Try resizing them, or load them on a photo site like photobucket, then copy and past the IMG code in your message here.


----------



## mylissyk (Feb 25, 2007)

The eyes to their soul, or to ours?


----------



## CAROLINA MOM (May 12, 2009)

Great pictures everyone-love these black and white photos. I can remember the day when we dreamed about color photos-there is something so special and unique about the black and white shots.


----------



## Jo Ellen (Feb 25, 2007)

LOL, I posted the wrong photo, give me a minute...

:curtain:


----------



## Ljilly28 (Jan 22, 2008)

I said awwwwwwwwww so loudly when I saw baby Ace that Tally sprang up and tried to sit in my lap!


----------



## Ljilly28 (Jan 22, 2008)

mylissyk said:


> The eyes to their soul, or to ours?


This is such an artistic, lyrical picture- I love it.


----------



## lovemydoggiesx2 (Sep 5, 2010)

Kailani's Pack said:


> Here's Kailani investigating our Christmas lights.


 
OMG...I just have to say AWESOME PHOTO!


----------



## lovemydoggiesx2 (Sep 5, 2010)

The Princess pouting with her Santa hat after I told her she was on the ¨Naughty List¨


----------



## Griffyn'sMom (Mar 22, 2007)

Changed photo to a later post - sorry. :doh:


----------



## MilosMommy (May 24, 2010)

This is a very sad Milo when he dropped his toy behind the couch and I didn't hop right up to get it for him (in my defense, I can't move the couch by myself! lol) poor baby!


----------



## Megora (Jun 7, 2010)

Here's mine from this morning...


----------



## Jo Ellen (Feb 25, 2007)

Okay, let's try this again


----------



## MidasMom (Jun 2, 2010)

Graham and his first Christmas.


----------



## mag&bays mom (Sep 25, 2010)

my little peanut maggie.


----------



## Kailani's Pack (Nov 21, 2010)

What a great bunch of pictures. Not to mention the beautiful subjects!


----------



## mylissyk (Feb 25, 2007)

Ljilly28 said:


> This is such an artistic, lyrical picture- I love it.

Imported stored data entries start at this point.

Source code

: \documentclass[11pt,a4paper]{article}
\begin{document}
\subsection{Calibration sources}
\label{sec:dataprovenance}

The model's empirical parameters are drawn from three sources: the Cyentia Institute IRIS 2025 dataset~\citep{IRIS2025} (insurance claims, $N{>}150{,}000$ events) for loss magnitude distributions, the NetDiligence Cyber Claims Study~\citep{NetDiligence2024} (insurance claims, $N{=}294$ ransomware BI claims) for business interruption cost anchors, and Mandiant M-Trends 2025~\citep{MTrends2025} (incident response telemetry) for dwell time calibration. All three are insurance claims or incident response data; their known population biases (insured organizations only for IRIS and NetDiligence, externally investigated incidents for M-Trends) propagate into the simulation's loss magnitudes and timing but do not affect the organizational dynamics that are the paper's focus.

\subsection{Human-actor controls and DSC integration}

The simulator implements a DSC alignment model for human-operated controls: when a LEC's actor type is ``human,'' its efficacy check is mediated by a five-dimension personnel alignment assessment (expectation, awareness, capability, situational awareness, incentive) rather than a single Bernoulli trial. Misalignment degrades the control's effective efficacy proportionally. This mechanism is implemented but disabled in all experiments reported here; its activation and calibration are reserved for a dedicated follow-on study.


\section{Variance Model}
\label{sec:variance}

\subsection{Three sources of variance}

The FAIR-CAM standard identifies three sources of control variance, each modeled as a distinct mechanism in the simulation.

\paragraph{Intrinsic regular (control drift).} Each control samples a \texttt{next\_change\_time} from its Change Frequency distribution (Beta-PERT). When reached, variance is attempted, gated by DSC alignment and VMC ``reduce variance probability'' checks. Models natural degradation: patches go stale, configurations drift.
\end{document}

Thanks. Accidental shots sometimes turn out really good.


----------



## Bob Dylan (Mar 31, 2009)

Dylan last Winter, he will be 13, 2/3/11


----------



## Bogey's Mom (Dec 23, 2008)

Ljilly28 said:


> This is such an artistic, lyrical picture- I love it.


I agree! I love that one too!


----------



## moverking (Feb 26, 2007)

*A Sadie hug*

uh-oh....do the photo contest rules say 'dogs only'? It's OK if not, just feel the love :smooch: and ignore the slobber, lol


----------



## Golden123 (Dec 6, 2009)

Here's Sadie when we got her. I miss her being such a little pup.


----------



## Gwen (Aug 9, 2007)

Look what Santa left me under the tree - Ambertru Thai's Hotter 'N Hell @ 8 1/2 weeks old.


----------



## Katie and Paddy's Mum (Mar 31, 2010)

These pictures are absolutely beautiful. There is something magical about b&w photos. You could make a great calendar for 2011 with all these shots! 

Kim


----------



## Jo Ellen (Feb 25, 2007)

> Look what Santa left me under the tree - Ambertru Thai's Hotter 'N Hell @ 8 1/2 weeks old.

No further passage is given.